Step 7: Build GEO-aware Cypher queries for AI and users

Once your knowledge graph is populated, design queries that:

  • Answer multi-hop questions.
  • Surface explanations (paths, source documents, confidence scores).
  • Are LLM-friendly: simple, structured outputs that can be embedded back into prompts.

Example queries

1. Find tools developed by companies in a given industry

MATCH (c:Company)-[:DEVELOPS]->(t:Tool)
WHERE c.industry = $industry
RETURN c.name AS company, t.name AS tool, t.category AS category
ORDER BY company, tool;

2. Explain who works with which tools and concepts

MATCH (p:Person)-[:WORKS_AT]->(c:Company)-[:DEVELOPS]->(t:Tool)-[:USES_CONCEPT]->(concept:Concept)
RETURN p.name AS person,
       c.name AS company,
       t.name AS tool,
       collect(DISTINCT concept.name) AS concepts
LIMIT 50;

3. Retrieve a subgraph as structured JSON for LLM consumption

MATCH (t:Tool {name: $toolName})-[:USES_CONCEPT]->(concept:Concept)
OPTIONAL MATCH (c:Company)-[:DEVELOPS]->(t)
RETURN {
  tool: t.name,
  category: t.category,
  concepts: collect(DISTINCT concept.name),
  companies: collect(DISTINCT c.name)
} AS toolSummary;

The returned JSON-like structure fits neatly into prompts, helping LLMs ground their answers in your Neo4j graph.


Step 8: Close the loop – use Neo4j to improve LLM outputs

The real power of building a knowledge graph from LLM outputs with Neo4j is the feedback loop:

  1. LLM → Neo4j: Extract entities and relationships, populate the graph.
  2. Neo4j → LLM: Query structured facts and feed them back into prompts.
  3. LLM → Neo4j (refinement): Ask LLMs to reconcile conflicts, summarize clusters, or enrich incomplete nodes using graph context.

Example: Retrieval-augmented generation with knowledge graphs

A typical workflow:

  1. User asks: “Which companies build graph databases and what are their main features?”
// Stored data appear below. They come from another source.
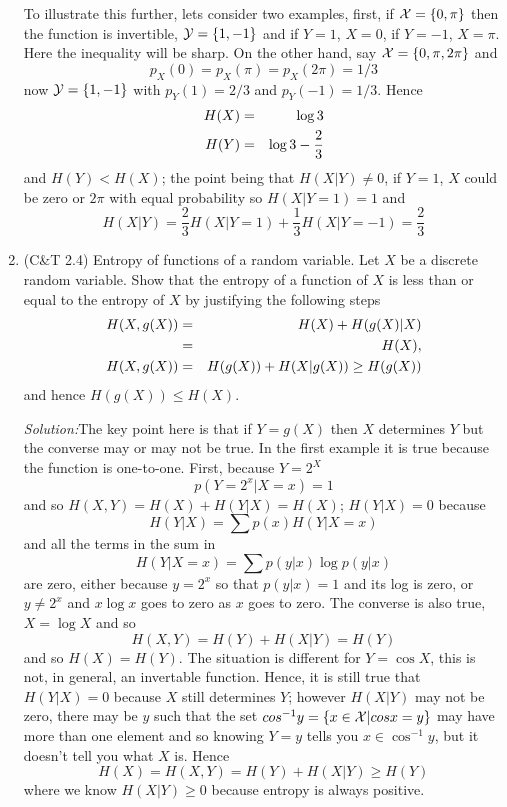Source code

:\documentclass[12pt]{article}
\newcommand{\soln}{\noindent\textit{Solution:}}
\begin{document}
\begin{enumerate}
To illustrate this further, lets consider two examples, first, if
${\cal X}=\{0,\pi\}$ then the function is invertible, ${\cal
  Y}=\{1,-1\}$ and if $Y=1$, $X=0$, if $Y=-1$, $X=\pi$. Here the
inequality will be sharp. On the other hand, say ${\cal X}=\{0,\pi,2\pi\}$ and 
\begin{equation}
p_X(0)=p_X(\pi)=p_X(2\pi)=1/3
\end{equation}
now ${\cal Y}=\{1,-1\}$ with $p_Y(1)=2/3$ and $p_Y(-1)=1/3$. Hence 
\begin{eqnarray}
H(X)&=&\log{3}\cr
H(Y)&=&\log{3}-\frac{2}{3}
\end{eqnarray}
and $H(Y)<H(X)$; the point being that $H(X|Y)\not=0$, if $Y=1$, $X$ could be zero or $2\pi$ with equal probability so $H(X|Y=1)=1$ and
\begin{equation}
H(X|Y)=\frac{2}{3}H(X|Y=1)+\frac{1}{3}H(X|Y=-1)=\frac{2}{3}
\end{equation}


\item (C\&T 2.4) Entropy of functions of a random variable. Let $X$ be a discrete random variable. Show that the entropy of a function of $X$ is less than or equal to the entropy of $X$ by justifying the following steps
\begin{eqnarray}
H(X,g(X))&=&H(X)+H(g(X)|X)\cr
         &=&H(X),\cr
H(X,g(X))&=&H(g(X))+H(X|g(X))\ge H(g(X))
\end{eqnarray}
and hence $H(g(X))\le H(X)$.

\soln The key point here is that if $Y=g(X)$ then $X$ determines $Y$ but the converse may or may not be true. In the first example it is true because the function is one-to-one. First, because $Y=2^X$
\begin{equation}
p(Y=2^x|X=x)=1
\end{equation}
and so $H(X,Y)=H(X)+H(Y|X)=H(X)$; $H(Y|X)=0$ because
\begin{equation}
H(Y|X)=\sum p(x)H(Y|X=x)
\end{equation}
and all the terms in the sum in 
\begin{equation}
H(Y|X=x)=\sum p(y|x)\log{p(y|x)}
\end{equation}
are zero, either because $y=2^x$ so that $p(y|x)=1$ and its log is zero, or
$y\not=2^x$ and $x\log{x}$ goes to zero as $x$ goes to zero. The converse is also true, $X=\log{X}$ and so 
\begin{equation}
H(X,Y)=H(Y)+H(X|Y)=H(Y)
\end{equation}
and so $H(X)=H(Y)$. The situation is different for $Y=\cos{X}$, this
is not, in general, an invertable function. Hence, it is still true
that $H(Y|X)=0$ because $X$ still determines $Y$; however $H(X|Y)$ may
not be zero, there may be $y$ such that the set
$cos^{-1}{y}=\{x\in{\cal X}|cos{x}=y\}$ may have more than one element
and so knowing $Y=y$ tells you $x\in \cos^{-1}y$, but it doesn't tell you what $X$ is. Hence
\begin{equation}
H(X)=H(X,Y)=H(Y)+H(X|Y)\ge H(Y)
\end{equation}
where we know $H(X|Y)\ge 0$ because entropy is always positive.


\end{enumerate}
\end{document}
  2. System runs Cypher on Neo4j:

    MATCH (c:Company)-[:DEVELOPS]->(t:Tool)
    WHERE t.category = "Graph Database"
    RETURN c.name AS company,
           t.name AS product,
           t.main_features AS features
    LIMIT 20;
    
  3. Results are summarized into a context block.

  4. LLM uses that context to generate a grounded, explainable answer.
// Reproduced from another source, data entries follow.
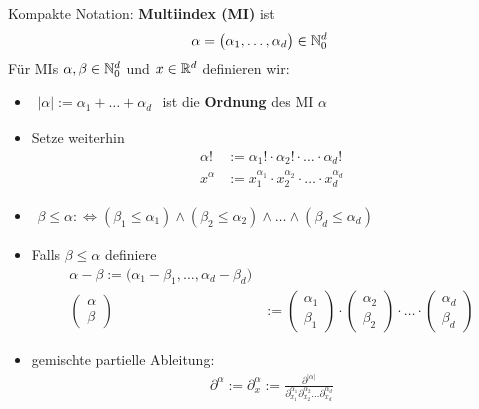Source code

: \begin{notation}
Kompakte Notation: \textbf{Multiindex (MI)} ist
\begin{align*}
\alpha=\big(\alpha_1,\ldots,\alpha_d\big)\in\mathbb{N}_0^d
\end{align*}
Für MIs $\alpha,\beta\in\mathbb{N}_0^d$ und $x\in\mathbb{R}^d$ definieren wir:
\begin{itemize}
\item $\begin{aligned}
|\alpha|:=\alpha_1+\ldots+\alpha_d
\end{aligned}$ ist die \textbf{Ordnung} des MI $\alpha$
\item Setze weiterhin
\begin{align*}
\alpha!&:=\alpha_1!\cdot\alpha_2!\cdot\ldots\cdot\alpha_d!\\
x^\alpha&:=x_1^{\alpha_1}\cdot x_2^{\alpha_2}\cdot\ldots\cdot x_d^{\alpha_d}
\end{align*}
\item $\begin{aligned}
\beta\leq\alpha:\Longleftrightarrow(\beta_1\leq\alpha_1)\wedge(\beta_2\leq\alpha_2)\wedge\ldots\wedge(\beta_d\leq\alpha_d)
\end{aligned}$ 
\item Falls $\beta\leq\alpha$ definiere
\begin{align*}
\alpha-\beta:=\big(\alpha_1-\beta_1,\ldots,\alpha_d-\beta_d\big)\\
\begin{pmatrix}
\alpha\\\beta
\end{pmatrix}&:=\begin{pmatrix}
\alpha_1\\\beta_1
\end{pmatrix}\cdot\begin{pmatrix}
\alpha_2\\\beta_2
\end{pmatrix}\cdot\ldots\cdot\begin{pmatrix}
\alpha_d\\\beta_d
\end{pmatrix}
\end{align*}
\item gemischte partielle Ableitung:
\begin{align*}
\partial^\alpha:=\partial_x^\alpha:=\frac{\partial^{|\alpha|}}{\partial_{x_1}^{\alpha_1}\partial_{x_2}^{\alpha_2}\ldots\partial_{x_d}^{\alpha_d}}
\end{align*}
\end{itemize}
\end{notation}

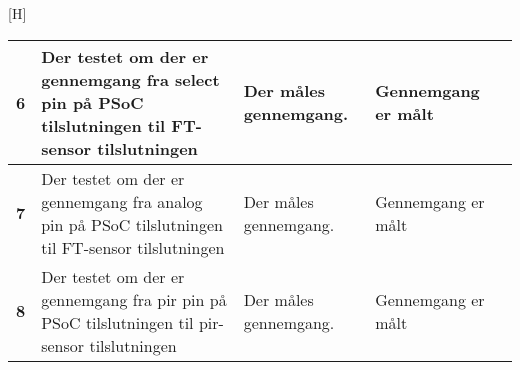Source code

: \begin{center}[H]
\begin{longtable}{|p{}|p{}|p{}|p{}|p{}|}
\textbf{6}	&Der testet om der er gennemgang fra select pin på PSoC tilslutningen til FT-sensor tilslutningen
			&Der måles gennemgang.
			& Gennemgang er målt
			& \\ \hline 
			
\textbf{7}	&Der testet om der er gennemgang fra analog pin på PSoC tilslutningen til FT-sensor tilslutningen
			&Der måles gennemgang.
			& Gennemgang er målt
			& \\ \hline 
			
\textbf{8}	&Der testet om der er gennemgang fra pir pin på PSoC tilslutningen til pir-sensor tilslutningen
			&Der måles gennemgang.
			& Gennemgang er målt
			& \\ \hline 
			

			
		
			
			
\end{longtable}
	\label{lab:modultest_tilslutningsprint} 
\end{center}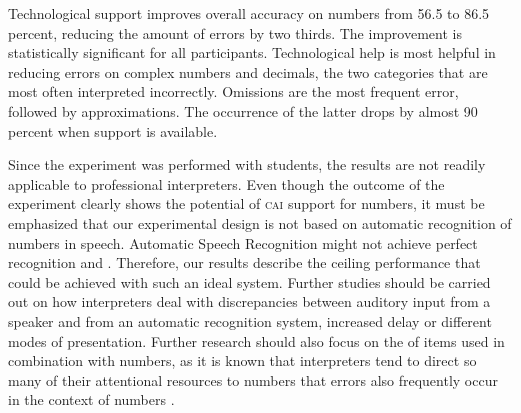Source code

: \documentclass[output=paper]{langsci/langscibook}
\begin{document}
Technological support improves overall accuracy on numbers from 56.5 to 86.5 percent, reducing the amount of errors by two thirds. The improvement is statistically significant for all participants. Technological help is most helpful in reducing errors on complex numbers and decimals, the two categories that are most often interpreted incorrectly. Omissions are the most frequent error, followed by approximations. The occurrence of the latter drops by almost 90 percent when support is available.

Since the experiment was performed with students, the results are not readily applicable to professional interpreters. Even though the outcome of the experiment clearly shows the potential of \textsc{cai} support for numbers, it must be emphasized that our experimental design is not based on automatic recognition of numbers in speech. Automatic Speech Recognition might not achieve perfect recognition and . Therefore, our results describe the ceiling performance that could be achieved with such an ideal system. Further studies should be carried out on how interpreters deal with discrepancies between auditory input from a speaker and  from an automatic recognition system, increased delay or different modes of presentation. Further research should also focus on the  of items used in combination with numbers, as it is known that interpreters tend to direct so many of their attentional resources to numbers that errors also frequently occur in the context of numbers \citep{Gile2009}.

\sloppy
\printbibliography[heading=subbibliography,notkeyword=this]
\end{document}
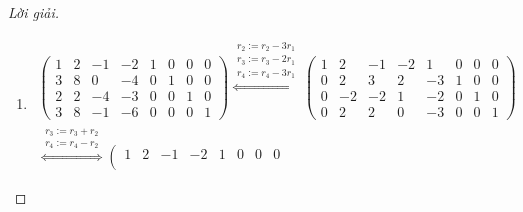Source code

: \documentclass[class=nhvh-linear-algebra,crop=false]{standalone}
\begin{document}
\begin{proof}[Lời giải]
\begin{enumerate}[label = (\alph*)]
\begin{gather*}
			      \right)
		      \end{gather*}
		      \par Vậy
		      \[
			      \begin{pmatrix}
				      0 & 1 & 3 \\
				      2 & 3 & 5 \\
				      3 & 6 & 7
			      \end{pmatrix}^{-1}
			      =
			      \begin{pmatrix}
				      \frac{-9}{10} & \frac{11}{10} & \frac{-2}{5} \\
				      \frac{1}{10}  & \frac{-9}{10} & \frac{3}{5}  \\
				      \frac{3}{10}  & \frac{3}{10}  & \frac{-1}{5}
			      \end{pmatrix}.
		      \]
		      \endgroup{}
		\item
		      \begingroup{}
		      \allowdisplaybreaks{}
		      \begin{gather*}
			      \left(\begin{array}{cccc|cccc}
					      1 & 2 & -1 & -2 & 1 & 0 & 0 & 0 \\
					      3 & 8 & 0  & -4 & 0 & 1 & 0 & 0 \\
					      2 & 2 & -4 & -3 & 0 & 0 & 1 & 0 \\
					      3 & 8 & -1 & -6 & 0 & 0 & 0 & 1
				      \end{array}
			      \right)
			      \stackrel{
				      \substack{
					      r_{2}:= r_{2} {-} 3r_{1} \\
					      r_{3}:= r_{3} {-} 2r_{1} \\
					      r_{4}:= r_{4} {-} 3r_{1}
				      }
			      }{\Longleftrightarrow}
			      \left(\begin{array}{cccc|cccc}
					      1 & 2  & -1 & -2 & 1  & 0 & 0 & 0 \\
					      0 & 2  & 3  & 2  & -3 & 1 & 0 & 0 \\
					      0 & -2 & -2 & 1  & -2 & 0 & 1 & 0 \\
					      0 & 2  & 2  & 0  & -3 & 0 & 0 & 1
				      \end{array}
			      \right) \\
			      \stackrel{
				      \substack{
					      r_{3}:= r_{3} + r_{2} \\
					      r_{4}:= r_{4} {-} r_{2}
				      }
			      }{\Longleftrightarrow}
			      \left(\begin{array}{cccc|cccc}
					      1 & 2 & -1 & -2 & 1  & 0  & 0 & 0 \\

\end{array}
\end{gather*}
\end{enumerate}
\end{proof}
\end{document}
This loop improves both accuracy and GEO: AI engines now see consistent, structured, and explainable knowledge that can be surfaced in answers.


Step 9: Handle uncertainty and provenance

LLM outputs may be imperfect. In your Neo4j model, represent:

  • Confidence scores on relationships and attributes.
  • Provenance: where the fact came from.
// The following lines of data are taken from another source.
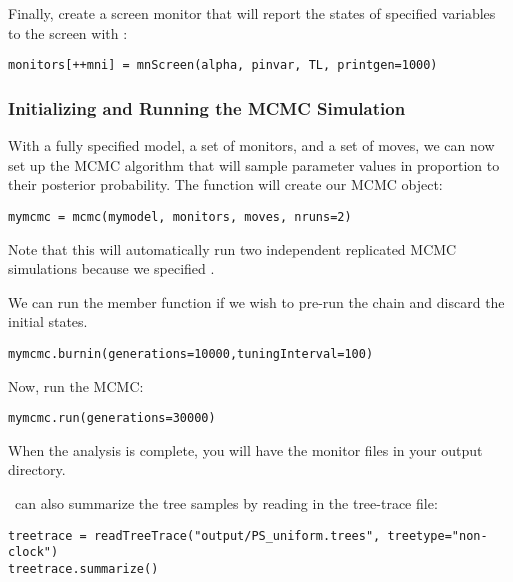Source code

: Finally, create a screen monitor that will report the states of specified variables to the screen with :
{\tt \begin{snugshade*}
\begin{lstlisting}
monitors[++mni] = mnScreen(alpha, pinvar, TL, printgen=1000)
\end{lstlisting}
\end{snugshade*}}


\subsubsection{Initializing and Running the MCMC Simulation}

With a fully specified model, a set of monitors, and a set of moves, we can now set up the MCMC algorithm that will sample parameter values in proportion to their posterior probability. The  function will create our MCMC object:
{\tt \begin{snugshade*}
\begin{lstlisting}
mymcmc = mcmc(mymodel, monitors, moves, nruns=2)
\end{lstlisting}
\end{snugshade*}}
Note that this will automatically run two independent replicated MCMC simulations because we specified .

We can run the  member function if we wish to pre-run the chain and discard the initial states. 
{\tt \begin{snugshade*}
\begin{lstlisting}
mymcmc.burnin(generations=10000,tuningInterval=100)
\end{lstlisting}
\end{snugshade*}}


Now, run the MCMC:
{\tt \begin{snugshade*}
\begin{lstlisting}
mymcmc.run(generations=30000)
\end{lstlisting}
\end{snugshade*}}

When the analysis is complete, you will have the monitor files in your output directory.

\RevBayes~can also summarize the tree samples by reading in the tree-trace file:
{\tt \begin{snugshade*}
\begin{lstlisting}
treetrace = readTreeTrace("output/PS_uniform.trees", treetype="non-clock")
treetrace.summarize()
\end{lstlisting}
\end{snugshade*}}


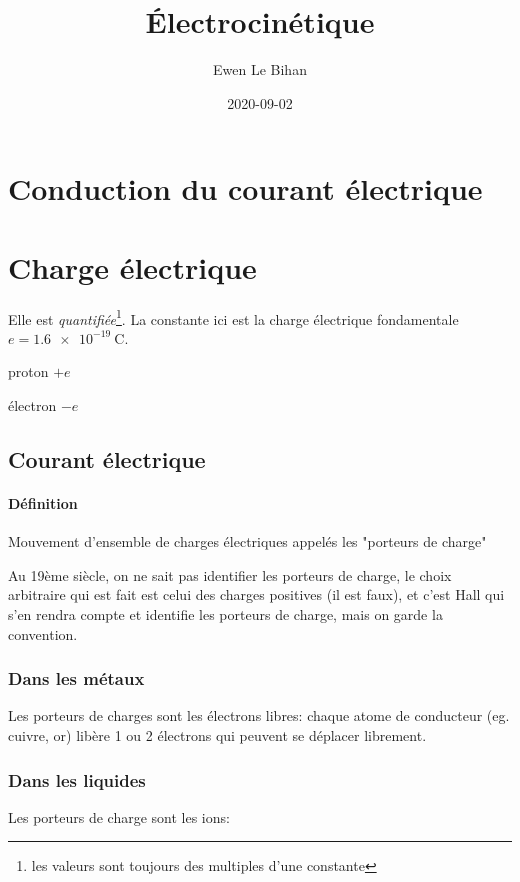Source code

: \documentclass{article}
\title{Électrocinétique}
\date{2020-09-02}
\author{Ewen Le Bihan}
\newenvironment{definition}{\begin{description}[leftmargin=!,labelwidth=\widthof{\bfseries Lorem ipsum dolor}]}{\end{description}}
\begin{document}
\maketitle

\section{Conduction du courant électrique}
\section{Charge électrique}
Elle est \emph{quantifiée}\footnote{les valeurs sont toujours des multiples d'une constante}. La constante ici est la charge électrique fondamentale $e = \SI{1.6e-19}{\coulomb}$.

\begin{definition}
	\item[proton] $+e$
	\item[électron] $-e$
\end{definition}

\subsection{Courant électrique}
\paragraph{Définition} Mouvement d'ensemble de charges électriques appelés les "porteurs de charge"


Au 19ème siècle, on ne sait pas identifier les porteurs de charge, le choix arbitraire qui est fait est celui des charges positives (il est faux), et c'est Hall qui s'en rendra compte et identifie les porteurs de charge, mais on garde la convention.

\subsubsection{Dans les métaux}
Les porteurs de charges sont les électrons libres: chaque atome de conducteur (eg. cuivre, or) libère 1 ou 2 électrons qui peuvent se déplacer librement.

\subsubsection{Dans les liquides}
Les porteurs de charge sont les ions:
\end{document}
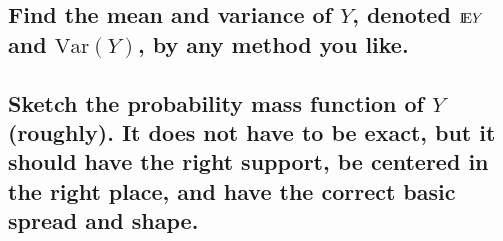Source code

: \documentclass[11pt]{article}
\begin{document}
\subsubsection[]{}
\label{sec-2-1-1}
\vspace{0.5in}
\subsection[Find the mean and variance of \(Y\), denoted \(\E Y\) and \(\mathrm{Var}(Y)\), by any method you like.]{Find the mean and variance of \(Y\), denoted \(\E Y\) and \(\mathrm{Var}(Y)\), by any method you like.}
\label{sec-2-2}
\subsubsection[]{}
\label{sec-2-2-1}
\vspace{0.5in}
\subsection[Sketch the probability mass function of \(Y\) (roughly). It does not have to be exact, but it should have the right support, be centered in the right place, and have the correct basic spread and shape.]{Sketch the probability mass function of \(Y\) (roughly). It does not have to be exact, but it should have the right support, be centered in the right place, and have the correct basic spread and shape.}
\label{sec-2-3}

\subsubsection[]{}
\label{sec-2-3-1}
\vspace{1in}
\end{document}
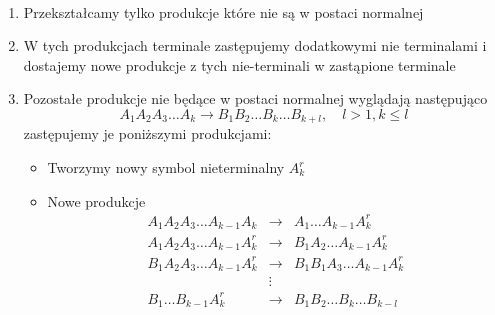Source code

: 	\begin{alg}~\\
		\begin{enumerate}
			\item Przekształcamy tylko produkcje które nie są w postaci normalnej
			\item W tych produkcjach terminale zastępujemy dodatkowymi nie terminalami i dostajemy nowe produkcje
			z tych nie-terminali w zastąpione terminale
			\item Pozostałe produkcje nie będące w postaci normalnej wyglądają następująco
				\begin{equation}
					A_1A_2A_3\dots A_k \rightarrow B_1B_2\dots B_k\dots B_{k+l}, \quad l > 1, k \leqslant l 
				\end{equation}
			zastępujemy je poniższymi produkcjami:
				\begin{itemize}
					\item Tworzymy nowy symbol nieterminalny $A^r_k$
					\item Nowe produkcje
						\begin{eqnarray}						
							A_1A_2A_3\dots A_{k-1}A_k &\rightarrow& A_1\dots A_{k-1}A^r_k \\
							A_1A_2A_3\dots A_{k-1}A^r_k &\rightarrow& B_1A_2\dots A_{k-1}A^r_k \\
							B_1A_2A_3\dots A_{k-1}A^r_k &\rightarrow& B_1B_1A_3\dots A_{k-1}A^r_k\\
							&\vdots&\\
							B_1\dots B_{k-1}A^r_k &\rightarrow& B_1B_2\dots B_k\dots B_{k-l}\\
						\end{eqnarray}
				\end{itemize}
		\end{enumerate}
	\end{alg}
Example relationship with provenance:

MATCH (p:Person {name: $person}), (c:Company {name: $company})
MERGE (p)-[r:WORKS_AT]->(c)
SET r.confidence = $confidence,
    r.source_id = $sourceId,
    r.extracted_at = datetime()
RETURN r;

For GEO and compliance, you can later query:

MATCH (p:Person)-[r:WORKS_AT]->(c:Company)
WHERE r.source_id = $docId
RETURN p, c, r;

This lets you trace, audit, and refine LLM-derived facts.


Step 10: Scale from prototype to production

As your knowledge graph grows:

  • Use indexes and constraints for performance and data quality.
  • Partition your graph logically (e.g., by domain or tenant).
  • Use Neo4j Aura for managed operations, security, and scaling.
  • Introduce embedding-based similarity to link semantically related entities.
  • Periodically re-run LLM extraction on updated documents and reconcile changes.

For large-scale pipelines, consider:

  • Batch processing new documents.
  • Streaming ingestion (e.g., via Kafka + Neo4j).
  • Graph-based monitoring dashboards (growth, quality metrics, coverage).

Putting it all together

To build a knowledge graph from LLM outputs with Neo4j:

  1. Set up a Neo4j instance (Sandbox or Aura).
  2. Design a clear graph model (entities, relationships, attributes).
  3. Prompt the LLM for structured JSON aligned with that model.
  4. Validate and normalize entities and relationships.
  5. Ingest into Neo4j using MERGE and uniqueness constraints.
  6. Query the graph with Cypher to power applications and LLM prompts.
  7. Iterate by using graph context to refine future LLM outputs.
  8. Track provenance and confidence to manage uncertainty.
  9. Scale your pipeline as your data and use cases grow.

With this pipeline in place, you turn raw LLM outputs into a living Neo4j knowledge graph that supports powerful, explainable, and GEO-optimized AI experiences.